**Task to complete:**
Filter the listing down to the lines containing the word "callback".

START Records provided

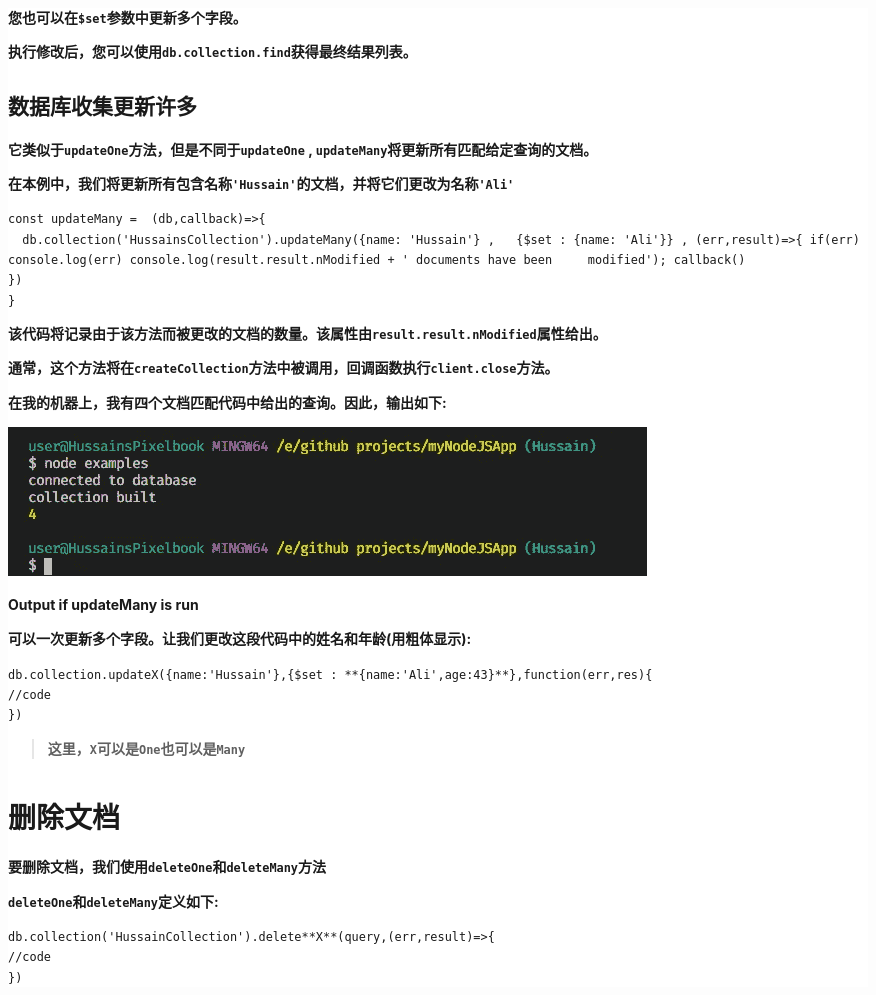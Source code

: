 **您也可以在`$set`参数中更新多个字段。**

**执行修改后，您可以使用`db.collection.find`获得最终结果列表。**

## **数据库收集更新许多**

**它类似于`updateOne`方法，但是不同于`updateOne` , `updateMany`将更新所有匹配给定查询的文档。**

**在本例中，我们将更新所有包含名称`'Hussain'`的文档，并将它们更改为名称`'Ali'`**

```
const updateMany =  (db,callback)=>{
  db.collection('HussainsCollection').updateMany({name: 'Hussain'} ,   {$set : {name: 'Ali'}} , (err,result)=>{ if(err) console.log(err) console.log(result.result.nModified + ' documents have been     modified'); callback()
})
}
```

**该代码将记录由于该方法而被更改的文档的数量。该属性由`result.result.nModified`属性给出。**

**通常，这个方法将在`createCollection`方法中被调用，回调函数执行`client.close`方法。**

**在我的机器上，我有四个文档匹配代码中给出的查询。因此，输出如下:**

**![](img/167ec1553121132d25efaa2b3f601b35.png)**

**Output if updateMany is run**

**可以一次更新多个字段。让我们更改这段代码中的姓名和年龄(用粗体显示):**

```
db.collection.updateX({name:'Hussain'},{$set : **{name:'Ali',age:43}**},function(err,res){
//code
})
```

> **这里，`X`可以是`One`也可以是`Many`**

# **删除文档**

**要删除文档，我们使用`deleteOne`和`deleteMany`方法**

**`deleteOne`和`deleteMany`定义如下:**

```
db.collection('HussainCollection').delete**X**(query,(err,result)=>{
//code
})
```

END Records provided
START Records provided

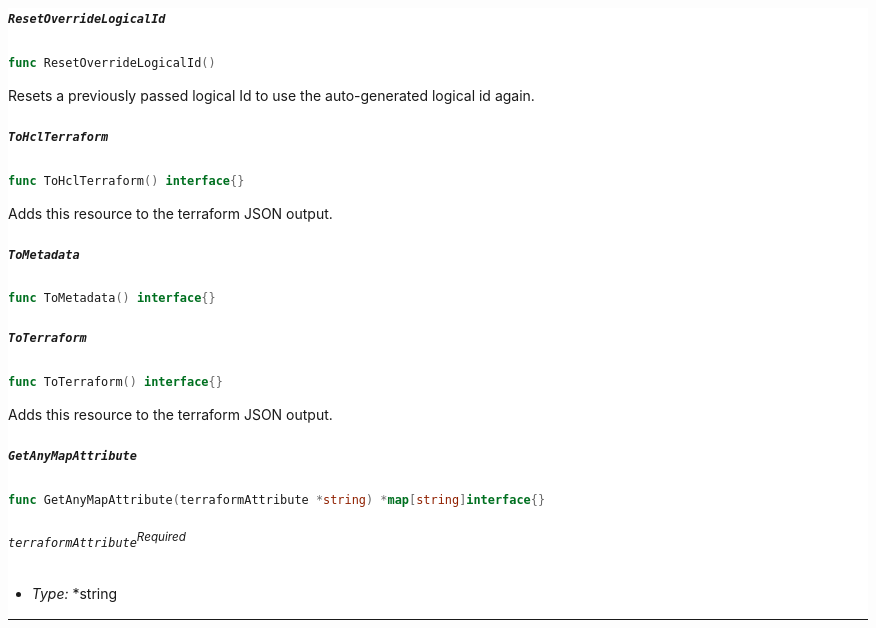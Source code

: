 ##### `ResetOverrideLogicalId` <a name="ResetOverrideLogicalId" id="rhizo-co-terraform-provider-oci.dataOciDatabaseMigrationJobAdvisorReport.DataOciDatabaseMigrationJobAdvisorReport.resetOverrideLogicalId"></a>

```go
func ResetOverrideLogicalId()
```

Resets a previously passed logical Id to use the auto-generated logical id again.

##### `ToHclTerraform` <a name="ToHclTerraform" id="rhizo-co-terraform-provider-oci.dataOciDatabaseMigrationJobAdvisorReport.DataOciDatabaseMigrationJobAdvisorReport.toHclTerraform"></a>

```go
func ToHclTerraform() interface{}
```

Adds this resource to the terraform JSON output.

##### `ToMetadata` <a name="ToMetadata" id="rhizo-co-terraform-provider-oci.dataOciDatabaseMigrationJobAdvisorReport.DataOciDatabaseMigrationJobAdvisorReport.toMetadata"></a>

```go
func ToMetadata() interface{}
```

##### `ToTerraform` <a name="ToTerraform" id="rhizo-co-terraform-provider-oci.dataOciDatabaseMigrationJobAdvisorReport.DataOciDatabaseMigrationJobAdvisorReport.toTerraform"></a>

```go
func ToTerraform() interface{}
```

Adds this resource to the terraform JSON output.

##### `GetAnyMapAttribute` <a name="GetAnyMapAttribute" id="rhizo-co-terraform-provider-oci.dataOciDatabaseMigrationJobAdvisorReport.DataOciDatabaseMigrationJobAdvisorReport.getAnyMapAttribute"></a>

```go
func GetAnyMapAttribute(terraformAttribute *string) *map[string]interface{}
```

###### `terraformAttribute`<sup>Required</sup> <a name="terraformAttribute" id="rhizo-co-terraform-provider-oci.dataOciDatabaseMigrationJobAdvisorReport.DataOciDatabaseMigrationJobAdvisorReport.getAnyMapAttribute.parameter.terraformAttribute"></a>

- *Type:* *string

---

END Records provided

**Your response:**
const updateMany =  (db,callback)=>{
  db.collection('HussainsCollection').updateMany({name: 'Hussain'} ,   {$set : {name: 'Ali'}} , (err,result)=>{ if(err) console.log(err) console.log(result.result.nModified + ' documents have been     modified'); callback()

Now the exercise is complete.